LoqiRoam · 旅日記
土の記憶へ、音を下げて
深川神社から瀬戸蔵、商店街、珈琲店、染付工芸館、窯垣の小径へ。瀬戸の静かな気配を、信仰・産業・暮らし・手仕事の連なりとしてたどった。
新瀬戸を出たとき、駅の周りにはまだ用事へ向かう人の気配があった。歩き始めて深川神社の本殿と陶彦社に立ち寄ると、瀬戸の焼き物は店先から始まったのではなく、祈りや土地の記憶と重なって育ったのだと感じた。瀬戸蔵ミュージアムでは、昔の駅や電車、窯、煙突が並び、器の背後にあった運搬と労働の時間が見えた。その後、末広町商店街の生活の店を歩き、Seto Coffeeで一度だけ足を止めた。瀬戸染付工芸館では、完成品よりも制作中の手元に惹かれた。最後に窯垣の小径へ入り、古い窯道具が塀として積まれた細い坂をたどった。雨上がりの町は静かだったが、無音ではない。遠い作業の音と今の暮らしが、路地の壁の中で重なっていた。
この旅の足跡
- 深川神社の本殿は文政期の流造で、軒先に精密な彫刻が残る。境内には瀬戸の陶祖を祀る陶彦社もあり、静かな境内なのに町の焼き物の起点が重なって見えた。
- 瀬戸蔵ミュージアムには昭和30〜40年代の尾張瀬戸駅や電車、工場、石炭窯、煙突が再現されている。器だけでなく、町が働いていた音まで想像できる展示だった。

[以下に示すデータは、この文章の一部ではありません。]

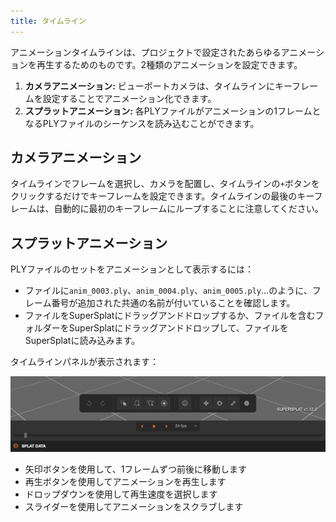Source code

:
 ```yaml
---
title: タイムライン
---
```


アニメーションタイムラインは、プロジェクトで設定されたあらゆるアニメーションを再生するためのものです。2種類のアニメーションを設定できます。

1. **カメラアニメーション:** ビューポートカメラは、タイムラインにキーフレームを設定することでアニメーション化できます。
2. **スプラットアニメーション:** 各PLYファイルがアニメーションの1フレームとなるPLYファイルのシーケンスを読み込むことができます。

## カメラアニメーション

タイムラインでフレームを選択し、カメラを配置し、タイムラインの`+`ボタンをクリックするだけでキーフレームを設定できます。タイムラインの最後のキーフレームは、自動的に最初のキーフレームにループすることに注意してください。

## スプラットアニメーション

PLYファイルのセットをアニメーションとして表示するには：

- ファイルに`anim_0003.ply`、`anim_0004.ply`、`anim_0005.ply`...のように、フレーム番号が追加された共通の名前が付いていることを確認します。
- ファイルをSuperSplatにドラッグアンドドロップするか、ファイルを含むフォルダーをSuperSplatにドラッグアンドドロップして、ファイルをSuperSplatに読み込みます。

タイムラインパネルが表示されます：

<img width="931" alt="Screenshot 2025-01-03 at 13 52 25" src="/img/user-manual/gaussian-splatting/editing/supersplat/timeline.png" />

- 矢印ボタンを使用して、1フレームずつ前後に移動します
- 再生ボタンを使用してアニメーションを再生します
- ドロップダウンを使用して再生速度を選択します
- スライダーを使用してアニメーションをスクラブします
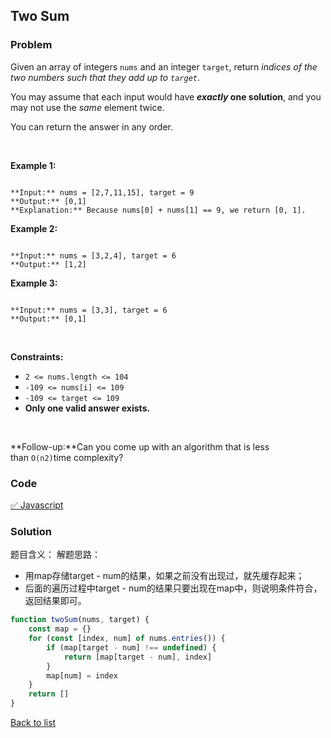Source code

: Two Sum
---
### Problem
Given an array of integers `nums` and an integer `target`, return *indices of the two numbers such that they add up to `target`*.


You may assume that each input would have ***exactly* one solution**, and you may not use the *same* element twice.


You can return the answer in any order.


 


**Example 1:**



```

**Input:** nums = [2,7,11,15], target = 9
**Output:** [0,1]
**Explanation:** Because nums[0] + nums[1] == 9, we return [0, 1].

```

**Example 2:**



```

**Input:** nums = [3,2,4], target = 6
**Output:** [1,2]

```

**Example 3:**



```

**Input:** nums = [3,3], target = 6
**Output:** [0,1]

```

 


**Constraints:**


* `2 <= nums.length <= 104`
* `-109 <= nums[i] <= 109`
* `-109 <= target <= 109`
* **Only one valid answer exists.**


 


**Follow-up:**Can you come up with an algorithm that is less than `O(n2)`time complexity?
### Code
[✅ Javascript](./solution.js)
### Solution 
题目含义：
解题思路：
- 用map存储target - num的结果，如果之前没有出现过，就先缓存起来；
- 后面的遍历过程中target - num的结果只要出现在map中，则说明条件符合，返回结果即可。

```javascript
function twoSum(nums, target) {
    const map = {}
    for (const [index, num] of nums.entries()) {
        if (map[target - num] !== undefined) {
            return [map[target - num], index]
        }
        map[num] = index
    }
    return []
}
```
[Back to list](../README.md)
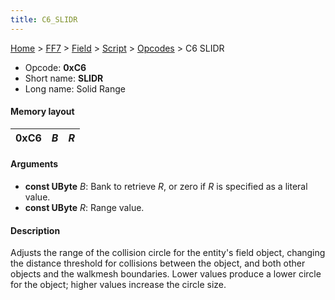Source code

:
 ```yaml
---
title: C6_SLIDR
---
```


[Home](../../../../index.md) > [FF7](../../../../FF7.md) > [Field](../../../Field.md) > [Script](../../Script.md) > [Opcodes](../Opcodes.md) > C6 SLIDR

-   Opcode: **0xC6**
-   Short name: **SLIDR**
-   Long name: Solid Range

#### Memory layout

| 0xC6 | *B* | *R* |
|------|-----|-----|

#### Arguments

-   **const UByte** *B*: Bank to retrieve *R*, or zero if *R* is specified as a literal value.
-   **const UByte** *R*: Range value.

#### Description

Adjusts the range of the collision circle for the entity's field object, changing the distance threshold for collisions between the object, and both other objects and the walkmesh boundaries. Lower values produce a lower circle for the object; higher values increase the circle size.
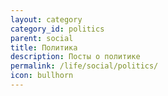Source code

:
 ```yaml
---
layout: category
category_id: politics
parent: social
title: Политика
description: Посты о политике
permalink: /life/social/politics/
icon: bullhorn
---
```


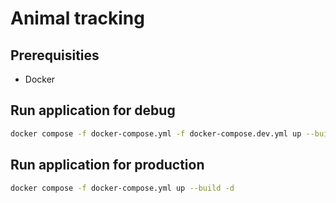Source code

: # Animal tracking
 
## Prerequisities

* Docker

## Run application for debug

```bash
docker compose -f docker-compose.yml -f docker-compose.dev.yml up --build -d
```

## Run application for production

```bash
docker compose -f docker-compose.yml up --build -d
```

- せと末広町商店街には喫茶店、八百屋、乾物屋、和菓子屋など生活の店が並ぶ。大型店ではない手渡しの速度が残り、焼き物の町を暮らしの側から見直した。
- Seto Coffeeは末広町商店街の自家焙煎店で、2022年に開店し、10時から19時まで営業している。店内の静かな湯気に、旅の速度を一度だけ落とす理由があった。
- 瀬戸染付工芸館では、研修生のろくろや絵付けを自由に見学でき、市内唯一の古窯も保存公開されている。青と白の細い線を見ていると、技術は静かな反復なのだと思った。
- 窯垣の小径は、古い窯道具を積んだ塀が約400メートル続く曲がりくねった路地。かつて陶磁器を運んだ道が今も生活道として残り、壁の一片ごとに用途の記憶がにじんでいた。